On the above assumption, adjust the routine in
`getReassociationIndicesForCollapse()` to allow dynamic reshapes
beyond just `?x..?x1x1x..x1` -> `?`.

Moreover, the reassociation util was refactored to clearly distinguish
between dynamic and static subshapes. A few known caveats were noted as
a comment; it doesn't seem possible to fold all qualifying dynamic shape
patterns in a deterministic way without looking into affine expressions
simultaneously. That would be difficult to maintain in a single general
utility.
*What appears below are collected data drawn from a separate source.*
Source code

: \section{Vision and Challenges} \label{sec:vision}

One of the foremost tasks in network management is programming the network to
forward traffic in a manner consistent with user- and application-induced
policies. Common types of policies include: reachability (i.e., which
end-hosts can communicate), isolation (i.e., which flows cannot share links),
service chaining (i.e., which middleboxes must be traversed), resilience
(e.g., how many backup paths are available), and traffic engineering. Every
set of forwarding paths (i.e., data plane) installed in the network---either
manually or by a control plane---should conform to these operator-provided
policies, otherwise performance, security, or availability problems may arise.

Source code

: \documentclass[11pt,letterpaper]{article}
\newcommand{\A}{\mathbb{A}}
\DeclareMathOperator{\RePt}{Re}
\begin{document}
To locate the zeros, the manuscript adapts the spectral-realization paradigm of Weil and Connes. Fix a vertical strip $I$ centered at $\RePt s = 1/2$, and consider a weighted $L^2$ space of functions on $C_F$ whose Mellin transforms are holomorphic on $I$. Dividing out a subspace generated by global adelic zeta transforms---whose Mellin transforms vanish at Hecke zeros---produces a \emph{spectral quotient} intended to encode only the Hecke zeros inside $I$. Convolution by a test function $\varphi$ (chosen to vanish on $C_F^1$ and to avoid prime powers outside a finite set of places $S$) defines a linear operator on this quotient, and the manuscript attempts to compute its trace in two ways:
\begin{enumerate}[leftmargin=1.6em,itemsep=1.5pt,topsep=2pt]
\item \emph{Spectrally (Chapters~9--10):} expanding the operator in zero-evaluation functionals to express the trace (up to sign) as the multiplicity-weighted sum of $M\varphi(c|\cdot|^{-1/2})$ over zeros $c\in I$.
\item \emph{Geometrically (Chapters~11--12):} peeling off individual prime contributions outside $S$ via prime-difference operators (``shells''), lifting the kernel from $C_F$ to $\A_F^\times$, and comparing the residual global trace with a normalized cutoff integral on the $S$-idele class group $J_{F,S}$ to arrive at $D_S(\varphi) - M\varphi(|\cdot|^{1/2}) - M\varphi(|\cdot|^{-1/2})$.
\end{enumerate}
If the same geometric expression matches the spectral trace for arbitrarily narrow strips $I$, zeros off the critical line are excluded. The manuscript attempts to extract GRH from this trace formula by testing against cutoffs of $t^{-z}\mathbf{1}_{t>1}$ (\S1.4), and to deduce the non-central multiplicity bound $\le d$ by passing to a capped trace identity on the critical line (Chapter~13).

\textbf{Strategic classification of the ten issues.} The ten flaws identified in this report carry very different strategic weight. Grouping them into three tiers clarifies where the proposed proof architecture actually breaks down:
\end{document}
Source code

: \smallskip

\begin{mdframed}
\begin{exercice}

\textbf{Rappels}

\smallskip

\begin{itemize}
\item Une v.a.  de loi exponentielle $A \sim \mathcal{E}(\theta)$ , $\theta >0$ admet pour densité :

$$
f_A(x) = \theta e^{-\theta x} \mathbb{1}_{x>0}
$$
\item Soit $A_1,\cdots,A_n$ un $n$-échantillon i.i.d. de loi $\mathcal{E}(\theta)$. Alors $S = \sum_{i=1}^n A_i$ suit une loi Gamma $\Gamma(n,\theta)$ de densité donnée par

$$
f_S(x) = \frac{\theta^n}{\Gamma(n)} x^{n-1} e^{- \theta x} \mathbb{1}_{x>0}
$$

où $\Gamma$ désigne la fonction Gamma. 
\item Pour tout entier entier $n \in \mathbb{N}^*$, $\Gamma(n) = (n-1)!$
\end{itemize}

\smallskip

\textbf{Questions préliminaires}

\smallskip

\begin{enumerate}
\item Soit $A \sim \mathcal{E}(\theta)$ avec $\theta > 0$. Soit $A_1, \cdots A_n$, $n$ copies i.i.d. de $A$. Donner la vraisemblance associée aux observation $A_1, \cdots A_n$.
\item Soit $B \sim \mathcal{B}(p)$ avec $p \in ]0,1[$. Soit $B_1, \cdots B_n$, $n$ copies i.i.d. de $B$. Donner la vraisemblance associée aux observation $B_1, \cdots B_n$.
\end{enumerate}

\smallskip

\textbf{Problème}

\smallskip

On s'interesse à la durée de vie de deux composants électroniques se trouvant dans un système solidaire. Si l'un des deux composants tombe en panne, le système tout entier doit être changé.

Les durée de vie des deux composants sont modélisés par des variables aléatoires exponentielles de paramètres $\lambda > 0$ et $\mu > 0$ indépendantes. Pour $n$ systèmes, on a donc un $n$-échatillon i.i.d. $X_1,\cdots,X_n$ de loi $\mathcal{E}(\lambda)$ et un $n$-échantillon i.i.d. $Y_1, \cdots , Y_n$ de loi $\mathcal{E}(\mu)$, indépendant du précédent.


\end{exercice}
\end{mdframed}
Other implementation ideas/larger refactoring could include:
- abandoning the util usage in the `ComposeExpandOfCollapseOp` pattern,
  employing similar logic to `ComposeCollapseOfExpandOp`;
- providing dialect-specific implementations for Linalg/Tensor.

Signed-off-by: Artem Gindinson <gindinson at roofline.ai>
---
 mlir/lib/Dialect/Utils/ReshapeOpsUtils.cpp    | 103 ++++++++++--------
 .../Dialect/Linalg/simplify-pack-unpack.mlir  |   4 +-
 mlir/test/Dialect/Tensor/canonicalize.mlir    |  24 +++-
 3 files changed, 79 insertions(+), 52 deletions(-)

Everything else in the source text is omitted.